Milan's Pinacoteca di Brera logged more than 14,000 flagged duplicate image entries in its online catalogue last autumn — a number that curators have been working to reduce through a digitisation review launched in early 2026. The project, running alongside Italy's broader Piano Nazionale di Digitalizzazione del Patrimonio Culturale, puts the city ahead of several European counterparts in at least acknowledging the scale of the problem, even if the fix is far from finished.
The issue of duplicate imagery in institutional archives matters now for a specific reason: the Milan-Cortina 2026 Winter Olympics is driving an unprecedented spike in digital traffic to city tourism and cultural sites, with Comune di Milano estimating visitor-facing web platforms will handle roughly triple their normal load between October and March. Serving duplicate, low-resolution, or mislabelled images to international audiences — journalists, broadcasters, sponsoring brands — carries real reputational cost for a city that markets itself as a global capital of design and fashion.
What Milan Is Actually Doing
Two institutions are leading the charge. The Fondazione Prada, whose campus on Largo Isarco in the Ortomercato district has become one of the city's most digitally active cultural venues, completed an internal image deduplication audit in March 2026, using automated hash-matching tools across its archive of roughly 80,000 exhibition and collection photographs. The foundation has not published specific figures on how many duplicates were removed, but the audit was confirmed in its spring programming notes.
Further north, in the Porta Nuova district, the Triennale Milano announced in February that it was partnering with the Politecnico di Milano's design faculty to develop an open-source metadata tagging protocol specifically aimed at preventing future duplication across Italian design archives. The protocol, provisionally called DesignTag Italia, is due for a public pilot in September 2026. The Politecnico, with its campus on Via Ampère, brings serious technical weight to a problem that is more logistical than it is aesthetic.
The Comune di Milano's own digital infrastructure office has been applying deduplication standards to the city's public photo library — images used on official tourism and Olympic partner portals — since January, with a deadline of August 31 to complete the first full pass.
How Milan Compares to Paris, New York, and Tokyo
The comparison with peer cities is instructive, if not flattering to everyone. Paris's Réunion des Musées Nationaux, which manages image licensing for more than 35 national collections, has been running automated duplicate-detection since 2023, giving it a roughly two-year head start. The RMN's system flags near-duplicate images — same artwork, different scan or crop — rather than only exact copies, which is technically more demanding and catches a broader class of error.
New York's Metropolitan Museum of Art, which made roughly 490,000 open-access images available through its online collection, has published documentation showing ongoing deduplication as part of its collections data pipeline. Milan's institutions are working at smaller scale but with comparable methodological ambition.
Tokyo's Agency for Cultural Affairs rolled out a national-level image deduplication framework across 900 registered cultural properties in 2024, setting a standard that Italian officials have cited in internal discussions about the Piano Nazionale, according to documentation reviewed by The Daily Milan. Japan's approach is notable for being centrally mandated rather than institution-by-institution — the key structural difference from Italy, where each museum or foundation runs its own archive.

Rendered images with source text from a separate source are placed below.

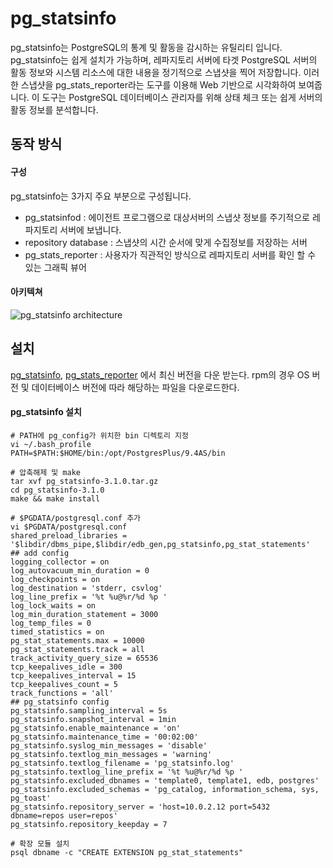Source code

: # pg_statsinfo

pg_statsinfo는 PostgreSQL의 통계 및 활동을 감시하는 유틸리티 입니다. pg_statsinfo는 쉽게 설치가 가능하며, 레파지토리 서버에 타겟 PostgreSQL 서버의 활동 정보와 시스템 리소스에 대한 내용을 정기적으로 스냅샷을 찍어 저장합니다. 이러한 스냅샷을 pg_stats_reporter라는 도구를 이용해 Web 기반으로 시각화하여 보여줍니다. 이 도구는 PostgreSQL 데이터베이스 관리자를 위해 상태 체크 또는 쉽게 서버의 활동 정보를 분석합니다.

## 동작 방식

#### 구성

pg_statsinfo는 3가지 주요 부분으로 구성됩니다.

* pg_statsinfod : 에이전트 프로그램으로 대상서버의 스냅샷 정보를 주기적으로 레파지토리 서버에 보냅니다.
* repository database : 스냅샷의 시간 순서에 맞게 수집정보를 저장하는 서버
* pg_stats_reporter : 사용자가 직관적인 방식으로 레파지토리 서버를 확인 할 수 있는 그래픽 뷰어

#### 아키텍쳐

![pg_statsinfo architecture](https://lh3.googleusercontent.com/Z7AeEBW3NWCBd4ZMvJoT6QMCkR3kxewy9xRlFeqgErA=w660-h495-no)

## 설치

[pg_statsinfo](http://sourceforge.net/projects/pgstatsinfo/files/pg_statsinfo/), [pg_stats_reporter](http://sourceforge.net/projects/pgstatsinfo/files/pg_stats_reporter/) 에서 최신 버전을 다운 받는다. rpm의 경우 OS 버전 및 데이터베이스 버전에 따라 해당하는 파일을 다운로드한다. 

#### pg_statsinfo 설치

	# PATH에 pg_config가 위치한 bin 디렉토리 지정
	vi ~/.bash_profile
	PATH=$PATH:$HOME/bin:/opt/PostgresPlus/9.4AS/bin

	# 압축해제 및 make
	tar xvf pg_statsinfo-3.1.0.tar.gz
	cd pg_statsinfo-3.1.0
	make && make install

	# $PGDATA/postgresql.conf 추가
	vi $PGDATA/postgresql.conf
	shared_preload_libraries = '$libdir/dbms_pipe,$libdir/edb_gen,pg_statsinfo,pg_stat_statements'
	## add config
	logging_collector = on
	log_autovacuum_min_duration = 0
	log_checkpoints = on
	log_destination = 'stderr, csvlog'
	log_line_prefix = '%t %u@%r/%d %p '
	log_lock_waits = on
	log_min_duration_statement = 3000
	log_temp_files = 0
	timed_statistics = on
	pg_stat_statements.max = 10000
	pg_stat_statements.track = all
	track_activity_query_size = 65536
	tcp_keepalives_idle = 300
	tcp_keepalives_interval = 15
	tcp_keepalives_count = 5
	track_functions = 'all'
	## pg_statsinfo config
	pg_statsinfo.sampling_interval = 5s
	pg_statsinfo.snapshot_interval = 1min
	pg_statsinfo.enable_maintenance = 'on'
	pg_statsinfo.maintenance_time = '00:02:00'
	pg_statsinfo.syslog_min_messages = 'disable'
	pg_statsinfo.textlog_min_messages = 'warning'
	pg_statsinfo.textlog_filename = 'pg_statsinfo.log'
	pg_statsinfo.textlog_line_prefix = '%t %u@%r/%d %p '
	pg_statsinfo.excluded_dbnames = 'template0, template1, edb, postgres'
	pg_statsinfo.excluded_schemas = 'pg_catalog, information_schema, sys, pg_toast'
	pg_statsinfo.repository_server = 'host=10.0.2.12 port=5432 dbname=repos user=repos'
	pg_statsinfo.repository_keepday = 7

	# 확장 모듈 설치
	psql dbname -c "CREATE EXTENSION pg_stat_statements"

That fragmentation is Milan's real vulnerability. The Brera, the Castello Sforzesco collections, the Museo del Novecento on Piazza del Duomo, and the Fondazione Prada all maintain separate, incompatible systems. Until DesignTag Italia or a comparable standard is formally adopted and funded, deduplication will remain a series of individual cleanup campaigns rather than a city-wide solution.

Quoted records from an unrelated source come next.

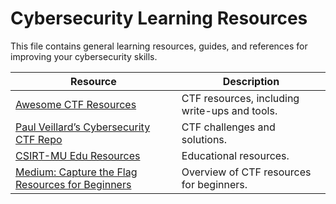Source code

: # Cybersecurity Learning Resources

This file contains general learning resources, guides, and references for improving your cybersecurity skills.

| Resource                                                                                                                                         | Description                                  |
| ------------------------------------------------------------------------------------------------------------------------------------------------ | -------------------------------------------- |
| [Awesome CTF Resources](https://github.com/devploit/awesome-ctf-resources)                                                                       | CTF resources, including write-ups and tools.|
| [Paul Veillard’s Cybersecurity CTF Repo](https://github.com/paulveillard/cybersecurity-ctf)                                                      | CTF challenges and solutions.                |
| [CSIRT-MU Edu Resources](https://github.com/CSIRT-MU/edu-resources)                                                                              | Educational resources.                       |
| [Medium: Capture the Flag Resources for Beginners](https://medium.com/technology-hits/capture-the-flag-ctf-resources-for-beginners-9394ee2ea07a) | Overview of CTF resources for beginners.     |
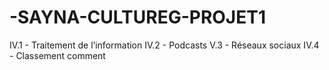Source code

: # -SAYNA-CULTUREG-PROJET1
IV.1 - Traitement de l’information
IV.2 - Podcasts
V.3 - Réseaux sociaux
IV.4 - Classement comment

For organisations planning to license or republish images from Milanese institutions ahead of the Olympics, the practical advice is straightforward: request metadata sheets alongside any image, confirm file checksums where provided, and check catalogue entries on each institution's own portal rather than aggregator databases, which are slower to reflect corrections. The Brera's online catalogue at pinacotecabrera.org was last updated in June 2026 and currently reflects the most recent round of deduplication work.